Collected data:

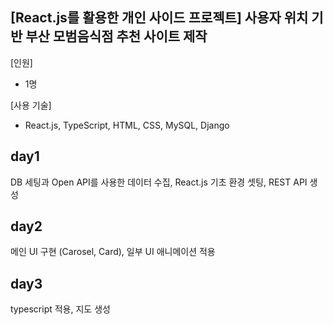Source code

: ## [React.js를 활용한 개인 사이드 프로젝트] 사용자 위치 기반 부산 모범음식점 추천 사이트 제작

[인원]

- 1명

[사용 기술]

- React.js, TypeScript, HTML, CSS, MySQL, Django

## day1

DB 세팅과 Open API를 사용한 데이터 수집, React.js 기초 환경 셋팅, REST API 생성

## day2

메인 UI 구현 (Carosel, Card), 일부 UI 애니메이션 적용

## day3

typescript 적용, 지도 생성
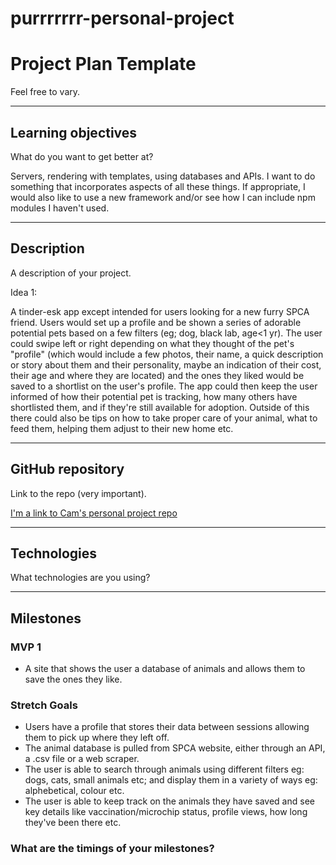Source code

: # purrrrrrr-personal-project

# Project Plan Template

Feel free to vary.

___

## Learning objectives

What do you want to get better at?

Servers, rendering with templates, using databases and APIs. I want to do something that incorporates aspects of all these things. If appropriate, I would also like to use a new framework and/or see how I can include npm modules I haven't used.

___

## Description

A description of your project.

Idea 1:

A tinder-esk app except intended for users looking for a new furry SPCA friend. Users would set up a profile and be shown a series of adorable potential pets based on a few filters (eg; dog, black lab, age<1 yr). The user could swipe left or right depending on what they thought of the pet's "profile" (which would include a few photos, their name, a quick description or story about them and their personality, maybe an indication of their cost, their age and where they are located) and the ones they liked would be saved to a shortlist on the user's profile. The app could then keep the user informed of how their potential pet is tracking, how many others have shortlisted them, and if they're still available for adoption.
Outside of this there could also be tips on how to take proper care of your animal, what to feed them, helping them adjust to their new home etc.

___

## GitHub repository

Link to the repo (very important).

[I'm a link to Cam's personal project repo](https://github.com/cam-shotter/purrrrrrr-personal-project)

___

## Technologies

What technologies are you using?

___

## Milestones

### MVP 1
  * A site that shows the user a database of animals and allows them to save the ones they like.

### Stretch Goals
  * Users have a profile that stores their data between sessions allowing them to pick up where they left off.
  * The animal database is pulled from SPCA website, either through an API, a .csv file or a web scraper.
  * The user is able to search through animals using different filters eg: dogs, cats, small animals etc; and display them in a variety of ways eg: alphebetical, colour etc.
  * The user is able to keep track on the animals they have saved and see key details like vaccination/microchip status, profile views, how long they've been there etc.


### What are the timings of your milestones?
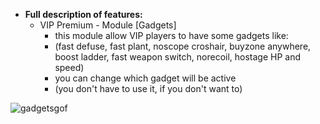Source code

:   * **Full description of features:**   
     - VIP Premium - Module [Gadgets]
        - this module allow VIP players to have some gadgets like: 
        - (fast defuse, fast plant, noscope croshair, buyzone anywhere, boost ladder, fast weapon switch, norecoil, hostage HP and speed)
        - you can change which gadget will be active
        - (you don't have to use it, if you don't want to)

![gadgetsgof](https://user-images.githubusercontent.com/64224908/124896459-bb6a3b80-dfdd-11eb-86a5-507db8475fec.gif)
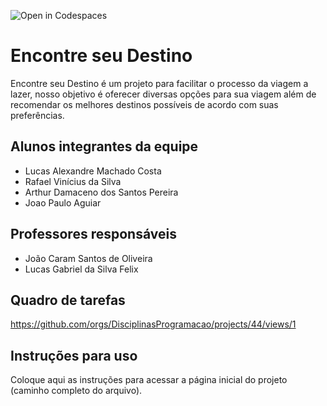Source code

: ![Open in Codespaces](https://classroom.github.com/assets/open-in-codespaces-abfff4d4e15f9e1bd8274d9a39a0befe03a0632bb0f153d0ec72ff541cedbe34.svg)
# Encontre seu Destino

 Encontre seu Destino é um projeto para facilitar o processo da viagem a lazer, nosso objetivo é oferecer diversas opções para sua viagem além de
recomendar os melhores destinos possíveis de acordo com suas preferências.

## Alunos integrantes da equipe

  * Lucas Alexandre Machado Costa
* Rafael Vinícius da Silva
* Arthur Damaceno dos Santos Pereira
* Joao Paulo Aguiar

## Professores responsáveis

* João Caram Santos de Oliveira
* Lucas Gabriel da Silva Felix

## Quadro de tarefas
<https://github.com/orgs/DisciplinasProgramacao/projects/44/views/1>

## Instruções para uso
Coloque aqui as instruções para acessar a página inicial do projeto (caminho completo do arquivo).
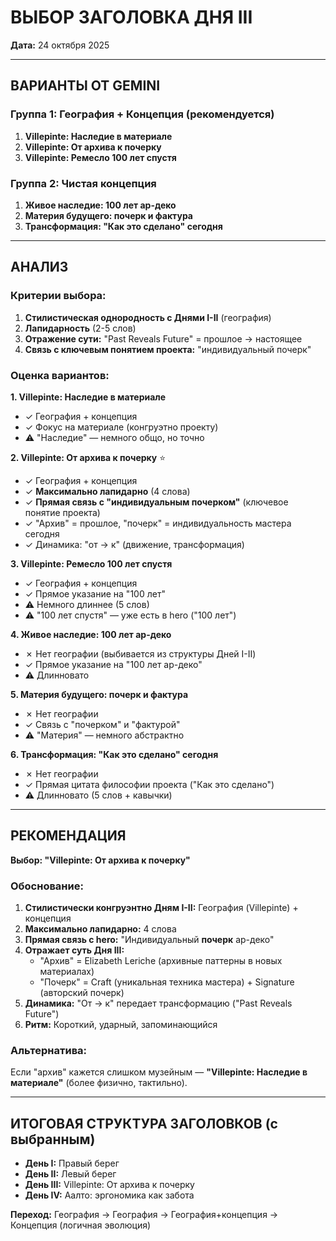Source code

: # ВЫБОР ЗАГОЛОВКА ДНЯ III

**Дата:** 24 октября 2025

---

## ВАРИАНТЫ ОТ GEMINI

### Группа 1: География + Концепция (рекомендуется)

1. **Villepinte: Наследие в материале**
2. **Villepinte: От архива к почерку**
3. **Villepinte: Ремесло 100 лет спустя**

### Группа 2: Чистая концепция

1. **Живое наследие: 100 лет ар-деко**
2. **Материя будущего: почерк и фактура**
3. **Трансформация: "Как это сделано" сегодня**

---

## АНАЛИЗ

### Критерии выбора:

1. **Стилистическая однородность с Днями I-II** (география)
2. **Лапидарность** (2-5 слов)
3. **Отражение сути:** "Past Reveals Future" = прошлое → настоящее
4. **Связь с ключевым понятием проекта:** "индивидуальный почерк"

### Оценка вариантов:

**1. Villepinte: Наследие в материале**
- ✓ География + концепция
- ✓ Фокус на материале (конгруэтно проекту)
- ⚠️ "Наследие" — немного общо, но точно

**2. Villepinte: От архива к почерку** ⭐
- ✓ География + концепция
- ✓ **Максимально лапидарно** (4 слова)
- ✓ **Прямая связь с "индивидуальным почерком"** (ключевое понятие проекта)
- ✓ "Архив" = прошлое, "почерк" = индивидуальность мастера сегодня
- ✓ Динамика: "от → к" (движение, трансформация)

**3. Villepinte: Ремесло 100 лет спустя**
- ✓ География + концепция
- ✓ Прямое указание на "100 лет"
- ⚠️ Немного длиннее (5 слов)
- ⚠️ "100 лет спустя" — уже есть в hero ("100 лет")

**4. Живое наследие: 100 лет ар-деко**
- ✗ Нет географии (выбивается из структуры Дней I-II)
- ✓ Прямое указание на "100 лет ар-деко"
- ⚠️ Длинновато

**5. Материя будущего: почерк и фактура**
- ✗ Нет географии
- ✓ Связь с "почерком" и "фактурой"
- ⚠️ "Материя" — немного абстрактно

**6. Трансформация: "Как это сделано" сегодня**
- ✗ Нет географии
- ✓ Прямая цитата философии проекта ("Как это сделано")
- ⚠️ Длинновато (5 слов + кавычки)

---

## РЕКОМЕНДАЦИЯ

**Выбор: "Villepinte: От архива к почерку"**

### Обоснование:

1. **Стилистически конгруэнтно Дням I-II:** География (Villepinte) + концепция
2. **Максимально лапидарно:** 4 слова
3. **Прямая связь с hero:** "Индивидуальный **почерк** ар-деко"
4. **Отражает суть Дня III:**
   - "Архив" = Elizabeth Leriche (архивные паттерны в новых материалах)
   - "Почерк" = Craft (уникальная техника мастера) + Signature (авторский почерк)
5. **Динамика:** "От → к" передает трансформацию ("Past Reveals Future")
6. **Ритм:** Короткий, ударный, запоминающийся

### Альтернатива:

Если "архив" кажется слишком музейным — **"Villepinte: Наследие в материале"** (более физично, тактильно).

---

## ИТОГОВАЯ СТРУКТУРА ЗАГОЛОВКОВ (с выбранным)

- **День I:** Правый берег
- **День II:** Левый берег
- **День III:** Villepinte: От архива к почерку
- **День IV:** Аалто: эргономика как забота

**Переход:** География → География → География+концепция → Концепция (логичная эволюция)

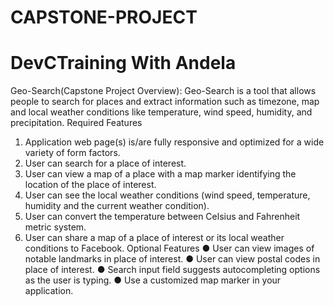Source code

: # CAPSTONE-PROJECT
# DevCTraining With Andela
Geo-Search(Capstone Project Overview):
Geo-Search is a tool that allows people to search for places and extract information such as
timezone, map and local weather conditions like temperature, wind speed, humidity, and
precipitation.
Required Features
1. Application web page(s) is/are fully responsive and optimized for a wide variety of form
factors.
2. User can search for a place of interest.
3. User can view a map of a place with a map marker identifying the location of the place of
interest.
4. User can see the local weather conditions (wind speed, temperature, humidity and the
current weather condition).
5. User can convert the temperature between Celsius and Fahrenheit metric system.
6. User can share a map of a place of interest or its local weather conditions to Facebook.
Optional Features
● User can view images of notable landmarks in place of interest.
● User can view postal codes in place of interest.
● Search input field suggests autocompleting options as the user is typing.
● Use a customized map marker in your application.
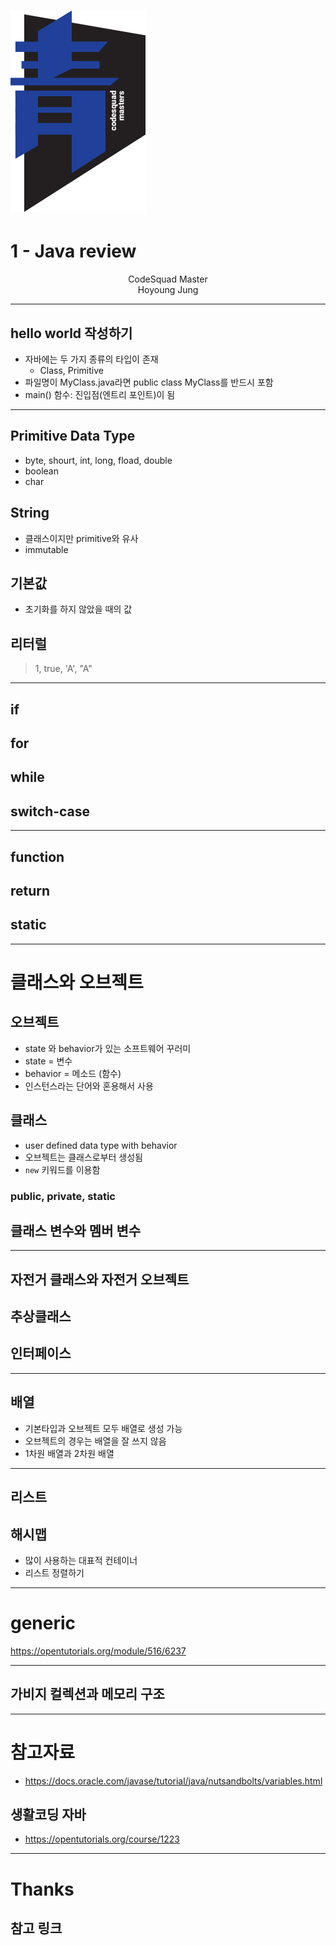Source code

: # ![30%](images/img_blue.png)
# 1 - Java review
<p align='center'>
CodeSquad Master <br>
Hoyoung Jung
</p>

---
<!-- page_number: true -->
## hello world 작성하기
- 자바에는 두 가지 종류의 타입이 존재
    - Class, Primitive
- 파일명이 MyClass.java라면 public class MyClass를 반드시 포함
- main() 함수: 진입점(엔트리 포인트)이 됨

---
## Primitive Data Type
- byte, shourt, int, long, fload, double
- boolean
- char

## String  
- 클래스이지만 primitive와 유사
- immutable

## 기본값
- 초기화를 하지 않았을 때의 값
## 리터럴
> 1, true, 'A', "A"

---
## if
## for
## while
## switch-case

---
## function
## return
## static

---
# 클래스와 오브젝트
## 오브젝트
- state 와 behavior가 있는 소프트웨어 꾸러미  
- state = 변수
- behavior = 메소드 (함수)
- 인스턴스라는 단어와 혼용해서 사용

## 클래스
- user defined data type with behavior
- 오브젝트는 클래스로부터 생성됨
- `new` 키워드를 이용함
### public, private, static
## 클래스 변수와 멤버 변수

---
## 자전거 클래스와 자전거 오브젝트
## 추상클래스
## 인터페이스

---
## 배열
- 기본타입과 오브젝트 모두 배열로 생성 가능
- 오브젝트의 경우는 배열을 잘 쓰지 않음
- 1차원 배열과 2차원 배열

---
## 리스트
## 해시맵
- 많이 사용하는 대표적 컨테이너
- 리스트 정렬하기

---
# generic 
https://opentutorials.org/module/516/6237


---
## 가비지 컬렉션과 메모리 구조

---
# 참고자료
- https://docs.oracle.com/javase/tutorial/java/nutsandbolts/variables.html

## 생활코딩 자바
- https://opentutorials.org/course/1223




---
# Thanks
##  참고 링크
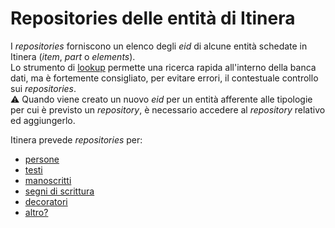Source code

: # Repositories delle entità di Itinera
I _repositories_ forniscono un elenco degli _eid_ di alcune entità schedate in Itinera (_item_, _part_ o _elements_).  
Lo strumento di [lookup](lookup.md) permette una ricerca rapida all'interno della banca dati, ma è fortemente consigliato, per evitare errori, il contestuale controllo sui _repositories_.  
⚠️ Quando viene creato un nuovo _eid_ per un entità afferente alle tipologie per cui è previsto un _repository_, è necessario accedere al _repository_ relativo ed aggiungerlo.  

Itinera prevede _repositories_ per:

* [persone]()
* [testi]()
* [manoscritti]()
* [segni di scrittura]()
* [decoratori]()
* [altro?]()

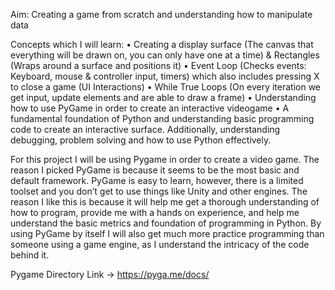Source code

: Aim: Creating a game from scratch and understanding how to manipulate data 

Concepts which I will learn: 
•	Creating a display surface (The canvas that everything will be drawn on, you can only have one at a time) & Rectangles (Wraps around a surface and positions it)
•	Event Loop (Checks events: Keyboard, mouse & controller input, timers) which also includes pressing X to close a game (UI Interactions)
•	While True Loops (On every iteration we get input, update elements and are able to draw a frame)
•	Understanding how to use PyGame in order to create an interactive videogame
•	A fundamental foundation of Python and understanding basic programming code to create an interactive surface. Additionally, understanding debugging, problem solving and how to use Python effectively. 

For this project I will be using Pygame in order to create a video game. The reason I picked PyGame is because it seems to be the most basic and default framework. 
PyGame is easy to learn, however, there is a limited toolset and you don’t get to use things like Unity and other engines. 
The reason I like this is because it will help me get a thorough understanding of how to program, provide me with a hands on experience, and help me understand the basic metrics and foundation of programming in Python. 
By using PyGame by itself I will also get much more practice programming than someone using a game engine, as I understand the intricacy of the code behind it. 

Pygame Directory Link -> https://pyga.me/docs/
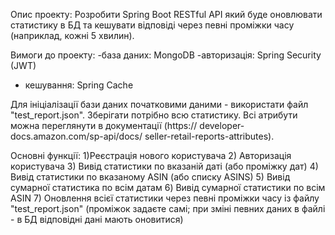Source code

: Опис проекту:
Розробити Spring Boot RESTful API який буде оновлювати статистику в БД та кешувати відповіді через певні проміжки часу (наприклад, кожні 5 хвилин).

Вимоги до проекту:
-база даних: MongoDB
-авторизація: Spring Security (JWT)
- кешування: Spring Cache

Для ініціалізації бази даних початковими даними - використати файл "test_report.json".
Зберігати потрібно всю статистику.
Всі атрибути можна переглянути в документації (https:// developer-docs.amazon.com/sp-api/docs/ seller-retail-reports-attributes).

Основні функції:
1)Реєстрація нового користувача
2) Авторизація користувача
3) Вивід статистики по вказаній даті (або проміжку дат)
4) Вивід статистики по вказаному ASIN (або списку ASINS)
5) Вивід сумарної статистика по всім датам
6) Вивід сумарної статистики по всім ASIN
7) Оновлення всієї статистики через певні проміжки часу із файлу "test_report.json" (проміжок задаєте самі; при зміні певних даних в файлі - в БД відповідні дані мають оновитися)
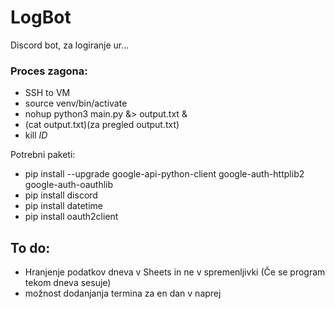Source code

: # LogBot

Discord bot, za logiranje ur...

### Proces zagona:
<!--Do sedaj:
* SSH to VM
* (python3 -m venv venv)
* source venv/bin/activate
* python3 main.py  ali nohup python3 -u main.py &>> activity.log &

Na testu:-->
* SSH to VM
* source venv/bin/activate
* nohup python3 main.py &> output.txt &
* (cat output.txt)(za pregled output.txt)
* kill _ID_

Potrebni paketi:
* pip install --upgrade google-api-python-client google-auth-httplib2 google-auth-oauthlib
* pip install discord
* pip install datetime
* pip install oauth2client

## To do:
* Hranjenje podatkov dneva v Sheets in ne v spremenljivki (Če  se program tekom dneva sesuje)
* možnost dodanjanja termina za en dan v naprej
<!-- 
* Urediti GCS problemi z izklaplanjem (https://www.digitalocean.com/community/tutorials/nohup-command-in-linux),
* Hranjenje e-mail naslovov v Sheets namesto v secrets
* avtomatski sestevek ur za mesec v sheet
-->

WHAT IS REQUIRED ->
Could you output the lines above, exactly as written, from the one containing "-m venv venv)" through the last, with both ends included and no others?

ANSWER SECTION ->
* (python3 -m venv venv)
* source venv/bin/activate
* python3 main.py  ali nohup python3 -u main.py &>> activity.log &

Na testu:-->
* SSH to VM
* source venv/bin/activate
* nohup python3 main.py &> output.txt &
* (cat output.txt)(za pregled output.txt)
* kill _ID_

Potrebni paketi:
* pip install --upgrade google-api-python-client google-auth-httplib2 google-auth-oauthlib
* pip install discord
* pip install datetime
* pip install oauth2client

## To do:
* Hranjenje podatkov dneva v Sheets in ne v spremenljivki (Če  se program tekom dneva sesuje)
* možnost dodanjanja termina za en dan v naprej
<!-- 
* Urediti GCS problemi z izklaplanjem (https://www.digitalocean.com/community/tutorials/nohup-command-in-linux),
* Hranjenje e-mail naslovov v Sheets namesto v secrets
* avtomatski sestevek ur za mesec v sheet
-->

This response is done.